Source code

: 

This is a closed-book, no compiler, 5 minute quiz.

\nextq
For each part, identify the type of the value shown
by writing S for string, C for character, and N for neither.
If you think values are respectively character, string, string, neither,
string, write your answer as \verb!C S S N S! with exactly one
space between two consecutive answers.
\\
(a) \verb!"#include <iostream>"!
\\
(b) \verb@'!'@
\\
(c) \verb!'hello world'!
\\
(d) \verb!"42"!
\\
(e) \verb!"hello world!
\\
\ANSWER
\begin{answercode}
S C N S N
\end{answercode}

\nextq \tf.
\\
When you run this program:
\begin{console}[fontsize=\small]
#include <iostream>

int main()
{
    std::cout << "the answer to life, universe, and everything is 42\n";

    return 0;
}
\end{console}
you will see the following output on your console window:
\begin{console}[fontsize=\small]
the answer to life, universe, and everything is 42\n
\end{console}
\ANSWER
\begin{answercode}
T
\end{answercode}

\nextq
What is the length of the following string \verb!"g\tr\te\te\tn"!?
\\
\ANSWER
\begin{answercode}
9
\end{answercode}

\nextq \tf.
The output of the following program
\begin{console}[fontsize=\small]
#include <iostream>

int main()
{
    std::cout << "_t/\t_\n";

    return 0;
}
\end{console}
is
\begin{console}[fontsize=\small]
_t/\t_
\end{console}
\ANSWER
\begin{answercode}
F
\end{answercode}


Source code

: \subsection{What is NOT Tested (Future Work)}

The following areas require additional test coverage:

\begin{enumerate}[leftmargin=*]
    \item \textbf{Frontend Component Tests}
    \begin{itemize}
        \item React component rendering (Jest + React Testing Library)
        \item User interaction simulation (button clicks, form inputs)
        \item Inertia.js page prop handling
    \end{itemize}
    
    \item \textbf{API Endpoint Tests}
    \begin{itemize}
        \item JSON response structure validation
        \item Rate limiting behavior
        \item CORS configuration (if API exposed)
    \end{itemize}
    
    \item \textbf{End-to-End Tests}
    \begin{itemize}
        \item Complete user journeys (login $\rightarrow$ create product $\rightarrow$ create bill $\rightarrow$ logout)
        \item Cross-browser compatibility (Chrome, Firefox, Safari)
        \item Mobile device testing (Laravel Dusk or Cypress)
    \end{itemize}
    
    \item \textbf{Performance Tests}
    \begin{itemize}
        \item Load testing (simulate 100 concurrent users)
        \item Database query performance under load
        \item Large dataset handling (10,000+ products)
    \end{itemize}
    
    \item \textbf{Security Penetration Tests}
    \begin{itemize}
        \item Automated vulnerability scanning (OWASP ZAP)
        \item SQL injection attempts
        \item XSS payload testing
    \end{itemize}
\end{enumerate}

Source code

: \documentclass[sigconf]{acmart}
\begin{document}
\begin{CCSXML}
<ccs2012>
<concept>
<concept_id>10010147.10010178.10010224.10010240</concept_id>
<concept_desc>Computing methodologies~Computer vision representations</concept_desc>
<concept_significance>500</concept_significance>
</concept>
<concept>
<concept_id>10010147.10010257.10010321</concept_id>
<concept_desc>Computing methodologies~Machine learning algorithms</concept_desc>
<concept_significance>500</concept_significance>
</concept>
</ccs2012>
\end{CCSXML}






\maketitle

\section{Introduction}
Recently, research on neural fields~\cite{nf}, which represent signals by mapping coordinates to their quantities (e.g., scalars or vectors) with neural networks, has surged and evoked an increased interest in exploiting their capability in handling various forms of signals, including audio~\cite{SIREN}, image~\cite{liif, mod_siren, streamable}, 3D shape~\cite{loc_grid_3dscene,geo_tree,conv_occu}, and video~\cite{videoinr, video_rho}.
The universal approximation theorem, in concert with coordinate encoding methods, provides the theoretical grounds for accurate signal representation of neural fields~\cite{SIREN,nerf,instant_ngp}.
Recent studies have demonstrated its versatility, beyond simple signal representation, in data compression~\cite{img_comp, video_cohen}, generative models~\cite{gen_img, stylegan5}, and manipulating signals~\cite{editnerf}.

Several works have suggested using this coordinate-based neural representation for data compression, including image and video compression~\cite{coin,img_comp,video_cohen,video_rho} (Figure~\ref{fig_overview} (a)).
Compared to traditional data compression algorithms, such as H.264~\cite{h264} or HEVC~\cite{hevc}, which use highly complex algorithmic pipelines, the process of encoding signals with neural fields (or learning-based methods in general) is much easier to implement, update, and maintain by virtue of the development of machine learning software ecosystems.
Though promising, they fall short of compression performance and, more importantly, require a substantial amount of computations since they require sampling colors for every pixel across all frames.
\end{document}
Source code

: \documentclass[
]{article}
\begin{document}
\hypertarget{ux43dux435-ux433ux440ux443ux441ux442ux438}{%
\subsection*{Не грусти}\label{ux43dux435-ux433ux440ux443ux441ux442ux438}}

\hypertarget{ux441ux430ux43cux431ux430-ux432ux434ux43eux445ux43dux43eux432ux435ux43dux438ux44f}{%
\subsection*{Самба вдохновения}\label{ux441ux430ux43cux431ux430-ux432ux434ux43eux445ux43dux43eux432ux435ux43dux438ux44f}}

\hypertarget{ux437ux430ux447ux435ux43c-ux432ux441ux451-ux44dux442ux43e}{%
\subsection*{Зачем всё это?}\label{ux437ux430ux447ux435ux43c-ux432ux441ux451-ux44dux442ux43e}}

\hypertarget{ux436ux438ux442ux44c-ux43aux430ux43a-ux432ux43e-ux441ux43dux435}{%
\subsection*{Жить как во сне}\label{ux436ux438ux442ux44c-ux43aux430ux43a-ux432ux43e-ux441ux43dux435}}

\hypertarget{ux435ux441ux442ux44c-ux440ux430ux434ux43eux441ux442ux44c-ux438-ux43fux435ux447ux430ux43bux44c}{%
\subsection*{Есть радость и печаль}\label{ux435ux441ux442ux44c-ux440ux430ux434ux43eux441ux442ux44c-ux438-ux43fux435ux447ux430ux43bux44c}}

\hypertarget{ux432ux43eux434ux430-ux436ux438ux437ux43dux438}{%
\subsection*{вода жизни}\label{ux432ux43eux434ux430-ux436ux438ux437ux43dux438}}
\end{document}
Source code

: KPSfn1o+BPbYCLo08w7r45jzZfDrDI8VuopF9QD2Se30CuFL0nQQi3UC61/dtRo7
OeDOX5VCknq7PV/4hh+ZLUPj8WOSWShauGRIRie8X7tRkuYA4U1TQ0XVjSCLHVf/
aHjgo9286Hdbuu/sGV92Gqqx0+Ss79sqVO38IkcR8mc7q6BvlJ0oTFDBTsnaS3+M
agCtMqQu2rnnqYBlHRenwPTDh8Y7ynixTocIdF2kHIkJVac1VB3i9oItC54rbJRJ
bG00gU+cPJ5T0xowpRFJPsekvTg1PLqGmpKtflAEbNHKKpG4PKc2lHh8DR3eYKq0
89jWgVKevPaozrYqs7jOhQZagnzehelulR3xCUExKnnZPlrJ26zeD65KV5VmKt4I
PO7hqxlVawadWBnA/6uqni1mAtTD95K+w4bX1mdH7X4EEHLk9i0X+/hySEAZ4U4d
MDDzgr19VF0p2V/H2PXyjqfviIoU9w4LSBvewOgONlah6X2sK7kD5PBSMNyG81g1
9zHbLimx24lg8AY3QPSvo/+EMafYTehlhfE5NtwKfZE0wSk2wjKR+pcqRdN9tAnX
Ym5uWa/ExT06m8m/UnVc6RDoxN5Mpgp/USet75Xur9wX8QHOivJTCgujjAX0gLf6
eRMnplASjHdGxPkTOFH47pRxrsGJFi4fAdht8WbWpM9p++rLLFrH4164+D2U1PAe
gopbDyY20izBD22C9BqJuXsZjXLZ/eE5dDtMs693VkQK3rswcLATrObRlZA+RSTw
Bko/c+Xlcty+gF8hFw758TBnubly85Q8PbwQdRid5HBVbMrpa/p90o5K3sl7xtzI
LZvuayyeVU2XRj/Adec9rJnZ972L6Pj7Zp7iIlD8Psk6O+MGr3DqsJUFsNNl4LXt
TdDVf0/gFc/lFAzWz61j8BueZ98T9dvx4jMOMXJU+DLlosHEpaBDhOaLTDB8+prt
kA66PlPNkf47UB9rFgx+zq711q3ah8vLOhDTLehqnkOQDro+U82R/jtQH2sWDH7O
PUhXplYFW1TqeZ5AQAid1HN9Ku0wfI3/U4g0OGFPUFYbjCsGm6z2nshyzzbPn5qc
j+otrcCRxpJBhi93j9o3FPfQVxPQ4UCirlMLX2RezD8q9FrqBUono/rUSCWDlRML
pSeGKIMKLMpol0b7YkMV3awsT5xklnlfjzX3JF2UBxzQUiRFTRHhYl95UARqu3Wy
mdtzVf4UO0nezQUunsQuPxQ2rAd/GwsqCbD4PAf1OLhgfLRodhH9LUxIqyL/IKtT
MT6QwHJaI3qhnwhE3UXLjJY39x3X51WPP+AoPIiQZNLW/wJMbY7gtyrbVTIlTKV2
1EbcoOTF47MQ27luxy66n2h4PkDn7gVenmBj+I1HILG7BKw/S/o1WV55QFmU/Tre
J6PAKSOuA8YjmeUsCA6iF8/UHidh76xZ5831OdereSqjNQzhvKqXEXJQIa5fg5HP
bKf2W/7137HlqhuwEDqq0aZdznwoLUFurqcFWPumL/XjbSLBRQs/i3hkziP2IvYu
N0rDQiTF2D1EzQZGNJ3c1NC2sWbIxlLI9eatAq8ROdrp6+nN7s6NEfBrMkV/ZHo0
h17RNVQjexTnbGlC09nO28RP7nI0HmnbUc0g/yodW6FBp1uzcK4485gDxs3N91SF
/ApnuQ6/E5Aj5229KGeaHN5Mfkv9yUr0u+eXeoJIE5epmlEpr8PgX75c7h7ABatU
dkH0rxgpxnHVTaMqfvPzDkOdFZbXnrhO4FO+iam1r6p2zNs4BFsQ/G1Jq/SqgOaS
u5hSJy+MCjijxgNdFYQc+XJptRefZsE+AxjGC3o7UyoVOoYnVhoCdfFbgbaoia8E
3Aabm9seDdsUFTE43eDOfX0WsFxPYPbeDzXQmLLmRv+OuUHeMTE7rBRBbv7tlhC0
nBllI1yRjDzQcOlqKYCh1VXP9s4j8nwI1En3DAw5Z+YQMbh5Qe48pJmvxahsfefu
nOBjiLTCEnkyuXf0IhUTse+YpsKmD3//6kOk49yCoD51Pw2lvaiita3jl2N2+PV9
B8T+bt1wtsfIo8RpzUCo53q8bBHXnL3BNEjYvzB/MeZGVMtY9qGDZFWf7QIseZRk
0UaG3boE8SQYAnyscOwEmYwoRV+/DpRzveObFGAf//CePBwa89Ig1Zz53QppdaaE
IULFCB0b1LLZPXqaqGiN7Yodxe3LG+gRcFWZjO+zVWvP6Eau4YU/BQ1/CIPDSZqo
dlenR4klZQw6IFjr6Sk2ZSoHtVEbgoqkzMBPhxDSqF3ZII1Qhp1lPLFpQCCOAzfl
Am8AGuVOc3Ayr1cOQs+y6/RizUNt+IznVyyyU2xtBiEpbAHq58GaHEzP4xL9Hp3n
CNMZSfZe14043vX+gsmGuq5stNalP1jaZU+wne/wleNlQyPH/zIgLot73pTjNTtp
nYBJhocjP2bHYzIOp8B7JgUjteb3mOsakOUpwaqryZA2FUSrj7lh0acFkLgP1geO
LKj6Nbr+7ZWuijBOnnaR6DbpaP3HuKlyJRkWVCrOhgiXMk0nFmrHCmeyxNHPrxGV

■ ■ ■ ■

▶ **TRY IT**: Tell how many lines in the listing include the string "textbf", and write nothing but that number.

▶ **TASK OUTPUT**: 5